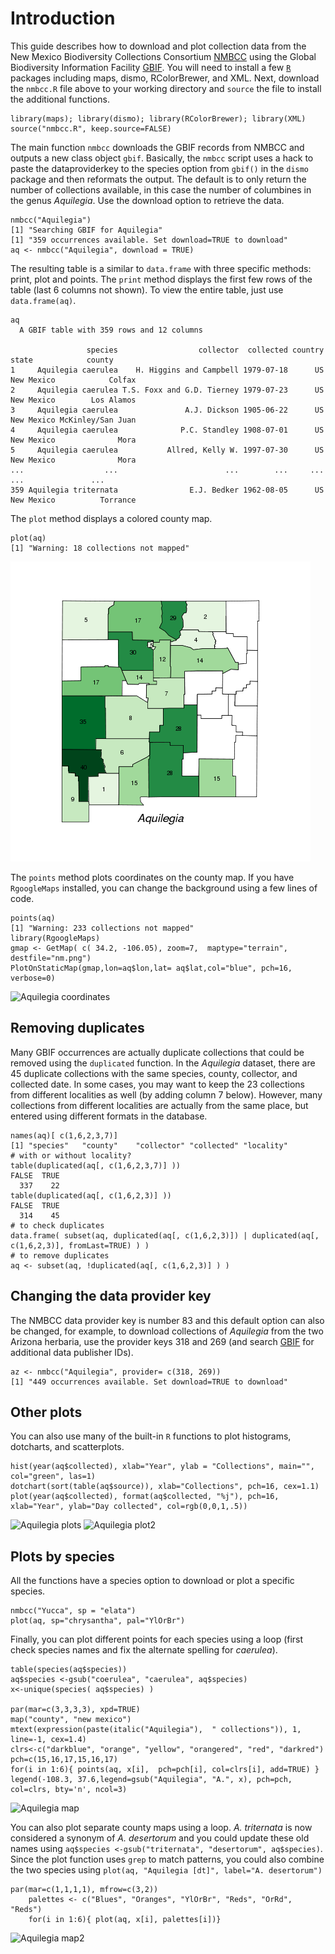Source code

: # Introduction

This guide describes how to download and plot collection data from the New Mexico Biodiversity Collections Consortium [NMBCC](http://nmbiodiversity.org/) using the Global Biodiversity Information Facility [GBIF](http://data.gbif.org).  You will need to install a few [`R`](http://cran.r-project.org) packages including maps, dismo, RColorBrewer, and XML.  Next, download the `nmbcc.R` file above to your working directory and `source` the file to install the additional functions.

	library(maps); library(dismo); library(RColorBrewer); library(XML)
	source("nmbcc.R", keep.source=FALSE)
       
The main function `nmbcc` downloads the GBIF records from NMBCC and outputs a new class object `gbif`. Basically, the `nmbcc` script uses a hack to paste the dataproviderkey to the species option from `gbif()` in the `dismo` package and then reformats the output.  The default is to only return the number of collections available, in this case the number of columbines in the genus *Aquilegia*. Use the download option to retrieve the data.

	nmbcc("Aquilegia")
	[1] "Searching GBIF for Aquilegia"
	[1] "359 occurrences available. Set download=TRUE to download"
	aq <- nmbcc("Aquilegia", download = TRUE)

The resulting table is a similar to `data.frame` with three specific methods: print, plot and points. The `print` method displays the first few rows of the table (last 6 columns not shown). To view the entire table, just use `data.frame(aq)`. 

	aq
	  A GBIF table with 359 rows and 12 columns

	                 species                  collector  collected country      state            county
	1     Aquilegia caerulea    H. Higgins and Campbell 1979-07-18      US New Mexico            Colfax
	2     Aquilegia caerulea T.S. Foxx and G.D. Tierney 1979-07-23      US New Mexico        Los Alamos
	3     Aquilegia caerulea               A.J. Dickson 1905-06-22      US New Mexico McKinley/San Juan
	4     Aquilegia caerulea              P.C. Standley 1908-07-01      US New Mexico              Mora
	5     Aquilegia caerulea           Allred, Kelly W. 1997-07-30      US New Mexico              Mora
	...                  ...                        ...        ...     ...        ...               ...
	359 Aquilegia triternata                E.J. Bedker 1962-08-05      US New Mexico          Torrance


The `plot` method displays a colored county map.  

	plot(aq)
	[1] "Warning: 18 collections not mapped"

![Aquilegia counties](/plots/aq_counties.png)


The `points` method plots coordinates on the county map. If you have `RgoogleMaps` installed, you can change the background using a few lines of code.

	points(aq)
	[1] "Warning: 233 collections not mapped"
	library(RgoogleMaps)
	gmap <- GetMap( c( 34.2, -106.05), zoom=7,  maptype="terrain", destfile="nm.png")
	PlotOnStaticMap(gmap,lon=aq$lon,lat= aq$lat,col="blue", pch=16, verbose=0)


![Aquilegia coordinates](/cstubben/nmbcc/raw/master/plots/nm2.png)


## Removing duplicates

Many GBIF occurrences are actually duplicate collections that could be removed using the `duplicated` function.  In the *Aquilegia* dataset, there are 45 duplicate collections with the same species, county, collector, and collected date.  In some cases, you may want to keep the 23 collections from different localities as well (by adding column 7 below).  However, many collections from different localities are actually from the same place, but entered using different formats in the database.


	names(aq)[ c(1,6,2,3,7)]
	[1] "species"   "county"    "collector" "collected" "locality"
	# with or without locality?
	table(duplicated(aq[, c(1,6,2,3,7)] ))
	FALSE  TRUE 
	  337    22 
	table(duplicated(aq[, c(1,6,2,3)] ))
	FALSE  TRUE 
	  314    45 
	# to check duplicates
	data.frame( subset(aq, duplicated(aq[, c(1,6,2,3)]) | duplicated(aq[, c(1,6,2,3)], fromLast=TRUE) ) )
	# to remove duplicates
	aq <- subset(aq, !duplicated(aq[, c(1,6,2,3)] ) )


## Changing the data provider key

The NMBCC data provider key is number 83 and this default option can also be changed, for example, to download collections of *Aquilegia* from the two Arizona herbaria, use the provider keys 318 and 269 (and search [GBIF](http://data.gbif.org) for additional data publisher IDs).  

	az <- nmbcc("Aquilegia", provider= c(318, 269))
	[1] "449 occurrences available. Set download=TRUE to download"

## Other plots

You can also use many of the built-in `R` functions to plot histograms, dotcharts, and scatterplots.

	hist(year(aq$collected), xlab="Year", ylab = "Collections", main="", col="green", las=1)
	dotchart(sort(table(aq$source)), xlab="Collections", pch=16, cex=1.1)
	plot(year(aq$collected), format(aq$collected, "%j"), pch=16, xlab="Year", ylab="Day collected", col=rgb(0,0,1,.5))


![Aquilegia plots](/cstubben/nmbcc/raw/master/plots/aq_plots.png)
![Aquilegia plot2](/cstubben/nmbcc/raw/master/plots/aq_plots2.png)

## Plots by species

All the functions have a species option to download or plot a specific species. 

	nmbcc("Yucca", sp = "elata")
	plot(aq, sp="chrysantha", pal="YlOrBr")


Finally, you can plot different points for each species using a loop (first check species names and fix the alternate spelling for *caerulea*).

	table(species(aq$species))
	aq$species <-gsub("coerulea", "caerulea", aq$species)
	x<-unique(species( aq$species) )
	
	par(mar=c(3,3,3,3), xpd=TRUE)
	map("county", "new mexico")
	mtext(expression(paste(italic("Aquilegia"),  " collections")), 1, line=-1, cex=1.4)
	clrs<-c("darkblue", "orange", "yellow", "orangered", "red", "darkred")
	pch=c(15,16,17,15,16,17)
	for(i in 1:6){ points(aq, x[i],  pch=pch[i], col=clrs[i], add=TRUE) }
	legend(-108.3, 37.6,legend=gsub("Aquilegia", "A.", x), pch=pch, col=clrs, bty='n', ncol=3)

![Aquilegia map](/cstubben/nmbcc/raw/master/plots/aq_sp.png)

You can also plot separate county maps using a loop.  *A. triternata* is now considered a synonym of *A. desertorum* and you could update these old names using `aq$species <-gsub("triternata", "desertorum", aq$species)`.  Since the plot function uses `grep` to match patterns, you could also combine the two species using `plot(aq, "Aquilegia [dt]", label="A. desertorum")`

	par(mar=c(1,1,1,1), mfrow=c(3,2))
        palettes <- c("Blues", "Oranges", "YlOrBr", "Reds", "OrRd", "Reds")
        for(i in 1:6){ plot(aq, x[i], palettes[i])}

![Aquilegia map2](/cstubben/nmbcc/raw/master/plots/aq_sp2.png)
______
*Work required:*
Each record above needs to be copied exactly, with images left out.

*Your response:*
Source code

: # Introduction

This guide describes how to download and plot collection data from the New Mexico Biodiversity Collections Consortium [NMBCC](http://nmbiodiversity.org/) using the Global Biodiversity Information Facility [GBIF](http://data.gbif.org).  You will need to install a few [`R`](http://cran.r-project.org) packages including maps, dismo, RColorBrewer, and XML.  Next, download the `nmbcc.R` file above to your working directory and `source` the file to install the additional functions.

	library(maps); library(dismo); library(RColorBrewer); library(XML)
	source("nmbcc.R", keep.source=FALSE)
       
The main function `nmbcc` downloads the GBIF records from NMBCC and outputs a new class object `gbif`. Basically, the `nmbcc` script uses a hack to paste the dataproviderkey to the species option from `gbif()` in the `dismo` package and then reformats the output.  The default is to only return the number of collections available, in this case the number of columbines in the genus *Aquilegia*. Use the download option to retrieve the data.

	nmbcc("Aquilegia")
	[1] "Searching GBIF for Aquilegia"
	[1] "359 occurrences available. Set download=TRUE to download"
	aq <- nmbcc("Aquilegia", download = TRUE)

The resulting table is a similar to `data.frame` with three specific methods: print, plot and points. The `print` method displays the first few rows of the table (last 6 columns not shown). To view the entire table, just use `data.frame(aq)`. 

	aq
	  A GBIF table with 359 rows and 12 columns

	                 species                  collector  collected country      state            county
	1     Aquilegia caerulea    H. Higgins and Campbell 1979-07-18      US New Mexico            Colfax
	2     Aquilegia caerulea T.S. Foxx and G.D. Tierney 1979-07-23      US New Mexico        Los Alamos
	3     Aquilegia caerulea               A.J. Dickson 1905-06-22      US New Mexico McKinley/San Juan
	4     Aquilegia caerulea              P.C. Standley 1908-07-01      US New Mexico              Mora
	5     Aquilegia caerulea           Allred, Kelly W. 1997-07-30      US New Mexico              Mora
	...                  ...                        ...        ...     ...        ...               ...
	359 Aquilegia triternata                E.J. Bedker 1962-08-05      US New Mexico          Torrance


The `plot` method displays a colored county map.  

	plot(aq)
	[1] "Warning: 18 collections not mapped"

![Aquilegia counties](/plots/aq_counties.png)


The `points` method plots coordinates on the county map. If you have `RgoogleMaps` installed, you can change the background using a few lines of code.

	points(aq)
	[1] "Warning: 233 collections not mapped"
	library(RgoogleMaps)
	gmap <- GetMap( c( 34.2, -106.05), zoom=7,  maptype="terrain", destfile="nm.png")
	PlotOnStaticMap(gmap,lon=aq$lon,lat= aq$lat,col="blue", pch=16, verbose=0)


![Aquilegia coordinates](/cstubben/nmbcc/raw/master/plots/nm2.png)


## Removing duplicates

Many GBIF occurrences are actually duplicate collections that could be removed using the `duplicated` function.  In the *Aquilegia* dataset, there are 45 duplicate collections with the same species, county, collector, and collected date.  In some cases, you may want to keep the 23 collections from different localities as well (by adding column 7 below).  However, many collections from different localities are actually from the same place, but entered using different formats in the database.


	names(aq)[ c(1,6,2,3,7)]
	[1] "species"   "county"    "collector" "collected" "locality"
	# with or without locality?
	table(duplicated(aq[, c(1,6,2,3,7)] ))
	FALSE  TRUE 
	  337    22 
	table(duplicated(aq[, c(1,6,2,3)] ))
	FALSE  TRUE 
	  314    45 
	# to check duplicates
	data.frame( subset(aq, duplicated(aq[, c(1,6,2,3)]) | duplicated(aq[, c(1,6,2,3)], fromLast=TRUE) ) )
	# to remove duplicates
	aq <- subset(aq, !duplicated(aq[, c(1,6,2,3)] ) )


## Changing the data provider key

The NMBCC data provider key is number 83 and this default option can also be changed, for example, to download collections of *Aquilegia* from the two Arizona herbaria, use the provider keys 318 and 269 (and search [GBIF](http://data.gbif.org) for additional data publisher IDs).  

	az <- nmbcc("Aquilegia", provider= c(318, 269))
	[1] "449 occurrences available. Set download=TRUE to download"

## Other plots

You can also use many of the built-in `R` functions to plot histograms, dotcharts, and scatterplots.

	hist(year(aq$collected), xlab="Year", ylab = "Collections", main="", col="green", las=1)
	dotchart(sort(table(aq$source)), xlab="Collections", pch=16, cex=1.1)
	plot(year(aq$collected), format(aq$collected, "%j"), pch=16, xlab="Year", ylab="Day collected", col=rgb(0,0,1,.5))


![Aquilegia plots](/cstubben/nmbcc/raw/master/plots/aq_plots.png)
![Aquilegia plot2](/cstubben/nmbcc/raw/master/plots/aq_plots2.png)

## Plots by species

All the functions have a species option to download or plot a specific species. 

	nmbcc("Yucca", sp = "elata")
	plot(aq, sp="chrysantha", pal="YlOrBr")


Finally, you can plot different points for each species using a loop (first check species names and fix the alternate spelling for *caerulea*).

	table(species(aq$species))
	aq$species <-gsub("coerulea", "caerulea", aq$species)
	x<-unique(species( aq$species) )
	
	par(mar=c(3,3,3,3), xpd=TRUE)
	map("county", "new mexico")
	mtext(expression(paste(italic("Aquilegia"),  " collections")), 1, line=-1, cex=1.4)
	clrs<-c("darkblue", "orange", "yellow", "orangered", "red", "darkred")
	pch=c(15,16,17,15,16,17)
	for(i in 1:6){ points(aq, x[i],  pch=pch[i], col=clrs[i], add=TRUE) }
	legend(-108.3, 37.6,legend=gsub("Aquilegia", "A.", x), pch=pch, col=clrs, bty='n', ncol=3)

![Aquilegia map](/cstubben/nmbcc/raw/master/plots/aq_sp.png)

You can also plot separate county maps using a loop.  *A. triternata* is now considered a synonym of *A. desertorum* and you could update these old names using `aq$species <-gsub("triternata", "desertorum", aq$species)`.  Since the plot function uses `grep` to match patterns, you could also combine the two species using `plot(aq, "Aquilegia [dt]", label="A. desertorum")`

	par(mar=c(1,1,1,1), mfrow=c(3,2))
        palettes <- c("Blues", "Oranges", "YlOrBr", "Reds", "OrRd", "Reds")
        for(i in 1:6){ plot(aq, x[i], palettes[i])}

![Aquilegia map2](/cstubben/nmbcc/raw/master/plots/aq_sp2.png)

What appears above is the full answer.